College Student Alcohol Use & How to Talk to Your Student

College is a time for students to have a number of new experiences that will impact their personal development.  In this crucial time of growth, students can be influenced by factors such as being away from home for the first time, new friends and the pressure felt to fit in, and other social and emotional issues.  Alcohol use may be one of the experiences a college student will explore and (it) is tied to many of the influences listed above.  We want parents to be aware of the changes their students may face at college and be equipped to talk with their student about these issues.

Please talk to your student about alcohol use and risky behaviors that may affect his or her academic performance and social life as well as the legal issues that may compromise their future goals or success at St. Olaf College.  We encourage you to speak with your student about alcohol prior to their arrival on campus and periodically throughout their college career.  When speaking with your student consider the following:

  • Be honest and straightforward with your student.  Talk about expectations—both yours and theirs.
  • Remind your student of legal issues—alcohol consumption is not tolerated at any level by those under the age of 21 in the state of Minnesota.
  • Discuss the alcohol policy at school.  At St. Olaf College the possession, distribution, or consumption of alcohoicl beverages is prohibited on the campus. Encourage your student to make choices consistent with the policy to avoid legal issues or college sanctions.
  • Normalize the fact that not everyone in college drinks.  In fact, 22% of St. Olaf students do not drink during their time at school.

Reinforce protective behaviors if your student does choose to drink:

  • Alternate non-alcoholic with alcoholic beverages
  • Avoid drinking games
  • Set a limit to number of drinks he/she will have
  • Eat before/during drinking
  • Keep track of the number of drinks consumed
  • Pace drinks to one or fewer per hour
  • Stay with the same group of friends while drinking
  • Use a designated driver
  • Have a friend let them know when they’ve had enough
  • Do not accept open drinks from someone else and do not drink from a cup that has been sitting unattended.  The risk of someone else adding something to a drink is real.

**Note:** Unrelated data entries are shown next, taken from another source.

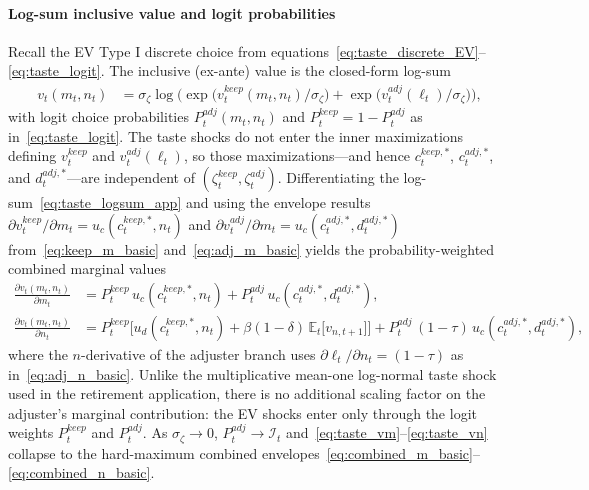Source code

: \paragraph{Log-sum inclusive value and logit probabilities}
Recall the EV Type I discrete choice from equations~\eqref{eq:taste_discrete_EV}--\eqref{eq:taste_logit}. The inclusive (ex-ante) value is the closed-form log-sum
\begin{align}
	v_t(m_t,n_t)
	&= \sigma_\zeta \log\Big(
		\exp\big(v_t^{keep}(m_t,n_t)/\sigma_\zeta\big)
		+ \exp\big(v_t^{adj}(\ell_t)/\sigma_\zeta\big)
	\Big), \label{eq:taste_logsum_app}
\end{align}
with logit choice probabilities $P_t^{adj}(m_t,n_t)$ and $P_t^{keep}=1-P_t^{adj}$ as in~\eqref{eq:taste_logit}. The taste shocks do not enter the inner maximizations defining $v_t^{keep}$ and $v_t^{adj}(\ell_t)$, so those maximizations---and hence $c_t^{keep,\ast}$, $c_t^{adj,\ast}$, and $d_t^{adj,\ast}$---are independent of $(\zeta_t^{keep},\zeta_t^{adj})$. Differentiating the log-sum~\eqref{eq:taste_logsum_app} and using the envelope results $\partial v_t^{keep}/\partial m_t = u_c(c_t^{keep,\ast},n_t)$ and $\partial v_t^{adj}/\partial m_t = u_c(c_t^{adj,\ast},d_t^{adj,\ast})$ from~\eqref{eq:keep_m_basic} and~\eqref{eq:adj_m_basic} yields the probability-weighted combined marginal values
\begin{align}
	\frac{\partial v_t(m_t,n_t)}{\partial m_t}
	&= P_t^{keep}\, u_c(c_t^{keep,\ast},n_t) + P_t^{adj}\, u_c(c_t^{adj,\ast},d_t^{adj,\ast}), \label{eq:taste_vm}\\
	\frac{\partial v_t(m_t,n_t)}{\partial n_t}
	&= P_t^{keep}\Big[u_d(c_t^{keep,\ast},n_t) + \beta(1-\delta)\,\mathbb{E}_t\big[v_{n,t+1}\big]\Big]
	+ P_t^{adj}\,(1-\tau)\, u_c(c_t^{adj,\ast},d_t^{adj,\ast}), \label{eq:taste_vn}
\end{align}
where the $n$-derivative of the adjuster branch uses $\partial \ell_t/\partial n_t=(1-\tau)$ as in~\eqref{eq:adj_n_basic}. Unlike the multiplicative mean-one log-normal taste shock used in the retirement application, there is no additional scaling factor on the adjuster's marginal contribution: the EV shocks enter only through the logit weights $P_t^{keep}$ and $P_t^{adj}$. As $\sigma_\zeta\to 0$, $P_t^{adj}\to\mathcal{I}_t$ and~\eqref{eq:taste_vm}--\eqref{eq:taste_vn} collapse to the hard-maximum combined envelopes~\eqref{eq:combined_m_basic}--\eqref{eq:combined_n_basic}.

Teach your student the signs of alcohol poisoning and encourage them to look out for their peers:

  • The person is unconscious or semi-conscious and cannot be awakened when touched, spoken to, or shaken
  • The person has cold, clammy or pale or bluish skin
  • The person has slowed breathing (less than 8 breaths per minute or longer than 10 seconds between breaths)
  • The person is vomiting while sleeping/passed out or is not fully conscious during or after vomiting
  • The person drank a large quantity of alcohol and collapsed

A person does not need to exhibit all of these symptoms to have alcohol poisoning.  When in doubt, seek help.

While your student is on campus, there are numerous resources to help your student succeed:

  • The Wellness Center- students can talk to peer educators one-on-one about health and wellness issues or attend one of our programs on issues of alcohol and other drug use, sexual health, mental health, nutrition, or fitness.
  • The Counseling Center- offers individual counseling, workshops, testing, consultations and referrals.  Services are provided at no cost to full-time St. Olaf students.
  • Dean of Students Office- deans serve as consultants to students about personal and academic matters.
  • BASICS (Brief Alcohol Screening and Intervention for College Students)- helps students explore alcohol and drug use in a non-judgemental environment.   This session is scheduled on an individual basis via the Counseling Center.
  • Online Self Assessment for Students- E CheckUptoGo.  Students input their alcohol use history and receive a personalize report to help them make safer choices.